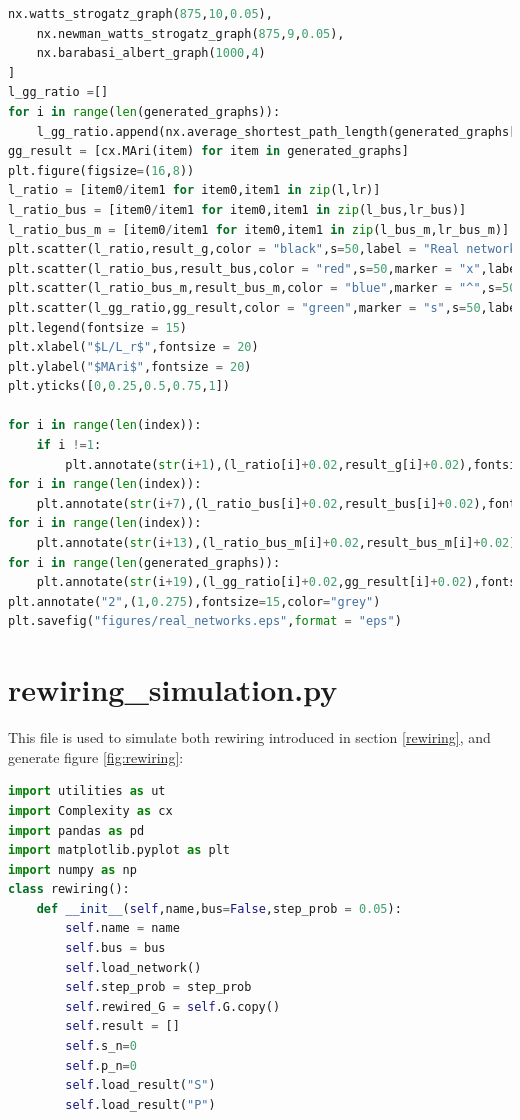 \documentclass[12pt]{article}
\begin{document}
{\begin{lstlisting}[breaklines=true,language=Python]
    nx.watts_strogatz_graph(875,10,0.05),
    nx.newman_watts_strogatz_graph(875,9,0.05),
    nx.barabasi_albert_graph(1000,4)
]
l_gg_ratio =[]
for i in range(len(generated_graphs)):
    l_gg_ratio.append(nx.average_shortest_path_length(generated_graphs[i])/ut.lr(generated_graphs[i]))
gg_result = [cx.MAri(item) for item in generated_graphs]
plt.figure(figsize=(16,8))
l_ratio = [item0/item1 for item0,item1 in zip(l,lr)]
l_ratio_bus = [item0/item1 for item0,item1 in zip(l_bus,lr_bus)]
l_ratio_bus_m = [item0/item1 for item0,item1 in zip(l_bus_m,lr_bus_m)]
plt.scatter(l_ratio,result_g,color = "black",s=50,label = "Real networks")
plt.scatter(l_ratio_bus,result_bus,color = "red",s=50,marker = "x",label ="Bus networks")
plt.scatter(l_ratio_bus_m,result_bus_m,color = "blue",marker = "^",s=50,label = "Modified bus networks")
plt.scatter(l_gg_ratio,gg_result,color = "green",marker = "s",s=50,label = "Generated graphs")
plt.legend(fontsize = 15)
plt.xlabel("$L/L_r$",fontsize = 20)
plt.ylabel("$MAri$",fontsize = 20)
plt.yticks([0,0.25,0.5,0.75,1])

for i in range(len(index)):
    if i !=1:
        plt.annotate(str(i+1),(l_ratio[i]+0.02,result_g[i]+0.02),fontsize= 15,color = "grey")
for i in range(len(index)):
    plt.annotate(str(i+7),(l_ratio_bus[i]+0.02,result_bus[i]+0.02),fontsize= 15,color = "grey")
for i in range(len(index)):
    plt.annotate(str(i+13),(l_ratio_bus_m[i]+0.02,result_bus_m[i]+0.02),fontsize= 15,color = "grey")
for i in range(len(generated_graphs)):
    plt.annotate(str(i+19),(l_gg_ratio[i]+0.02,gg_result[i]+0.02),fontsize= 15,color = "grey")
plt.annotate("2",(1,0.275),fontsize=15,color="grey")
plt.savefig("figures/real_networks.eps",format = "eps")
\end{lstlisting}

\section{rewiring\_simulation.py}
This file is used to simulate both rewiring introduced in section \ref{rewiring}, and generate figure \ref{fig:rewiring}:
\begin{lstlisting}[breaklines=true,language=Python]
import utilities as ut
import Complexity as cx
import pandas as pd
import matplotlib.pyplot as plt
import numpy as np
class rewiring():
    def __init__(self,name,bus=False,step_prob = 0.05):
        self.name = name
        self.bus = bus
        self.load_network()
        self.step_prob = step_prob
        self.rewired_G = self.G.copy()
        self.result = []
        self.s_n=0
        self.p_n=0
        self.load_result("S")
        self.load_result("P")


\end{lstlisting}}
\end{document}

• • • • •

* Task details: Look through the lines above and collect those with the word "lstlisting".

* Your response:
{\begin{lstlisting}[breaklines=true,language=Python]
\end{lstlisting}
\begin{lstlisting}[breaklines=true,language=Python]
\end{lstlisting}}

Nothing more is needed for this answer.